The data ▸
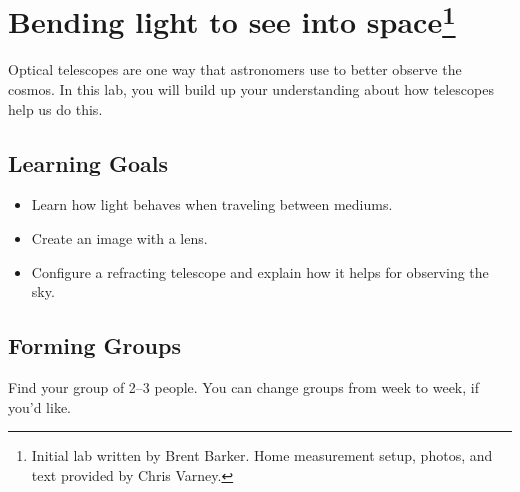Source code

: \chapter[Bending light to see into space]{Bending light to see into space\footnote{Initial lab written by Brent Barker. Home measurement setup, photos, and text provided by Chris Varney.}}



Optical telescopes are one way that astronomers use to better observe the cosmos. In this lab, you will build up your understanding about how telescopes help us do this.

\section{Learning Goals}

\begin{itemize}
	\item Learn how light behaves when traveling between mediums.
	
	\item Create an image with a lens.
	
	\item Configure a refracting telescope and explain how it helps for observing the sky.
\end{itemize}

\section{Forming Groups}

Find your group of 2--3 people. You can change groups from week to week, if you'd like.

* * *

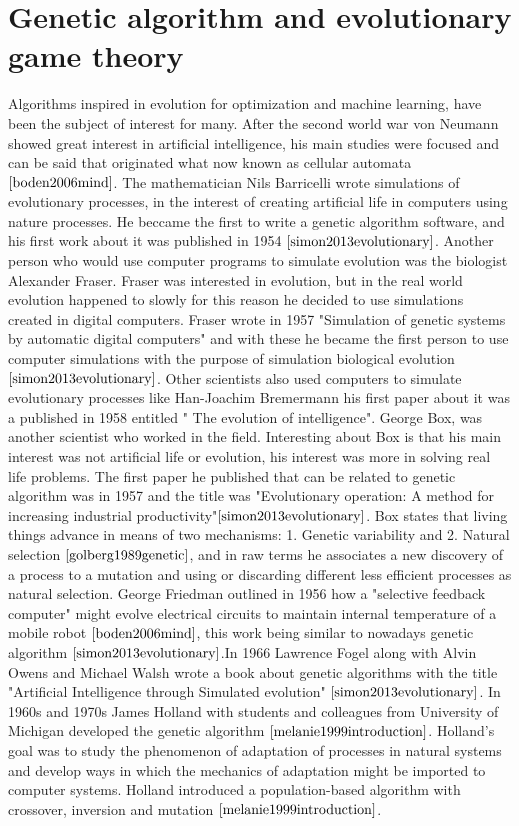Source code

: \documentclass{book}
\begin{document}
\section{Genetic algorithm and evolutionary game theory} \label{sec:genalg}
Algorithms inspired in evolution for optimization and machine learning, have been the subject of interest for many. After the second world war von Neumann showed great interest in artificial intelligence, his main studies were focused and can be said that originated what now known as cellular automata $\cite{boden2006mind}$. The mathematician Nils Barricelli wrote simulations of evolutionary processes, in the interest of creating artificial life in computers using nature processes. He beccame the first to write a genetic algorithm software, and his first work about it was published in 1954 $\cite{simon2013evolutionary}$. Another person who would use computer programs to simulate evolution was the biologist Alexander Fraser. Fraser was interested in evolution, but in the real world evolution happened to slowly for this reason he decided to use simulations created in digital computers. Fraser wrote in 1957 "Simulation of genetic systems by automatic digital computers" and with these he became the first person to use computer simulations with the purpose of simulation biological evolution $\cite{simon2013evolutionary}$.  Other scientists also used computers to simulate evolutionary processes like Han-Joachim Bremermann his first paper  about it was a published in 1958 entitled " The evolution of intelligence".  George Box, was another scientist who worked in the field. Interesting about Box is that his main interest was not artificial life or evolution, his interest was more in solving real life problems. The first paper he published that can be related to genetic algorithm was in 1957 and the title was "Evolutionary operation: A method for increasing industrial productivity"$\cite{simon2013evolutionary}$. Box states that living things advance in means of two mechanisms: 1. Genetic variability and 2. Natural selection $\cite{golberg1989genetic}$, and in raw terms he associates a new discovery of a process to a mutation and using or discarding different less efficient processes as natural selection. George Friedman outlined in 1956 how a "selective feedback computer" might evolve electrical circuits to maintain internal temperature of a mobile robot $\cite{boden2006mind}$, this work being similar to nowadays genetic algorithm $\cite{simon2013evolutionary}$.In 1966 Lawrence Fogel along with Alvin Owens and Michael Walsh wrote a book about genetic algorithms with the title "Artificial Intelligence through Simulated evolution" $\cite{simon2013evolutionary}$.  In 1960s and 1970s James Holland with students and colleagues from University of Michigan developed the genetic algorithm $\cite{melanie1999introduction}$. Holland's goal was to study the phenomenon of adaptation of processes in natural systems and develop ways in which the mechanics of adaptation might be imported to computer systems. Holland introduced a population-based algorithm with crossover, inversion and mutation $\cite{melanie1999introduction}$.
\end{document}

About this exercise ▸ Only the lines above starting with the one with "observing the sky." and going through the one with "Find your group" are to be copied, word for word and with both ends kept.

Your response ▸
	\item Configure a refracting telescope and explain how it helps for observing the sky.
\end{itemize}

\section{Forming Groups}

Find your group of 2--3 people. You can change groups from week to week, if you'd like.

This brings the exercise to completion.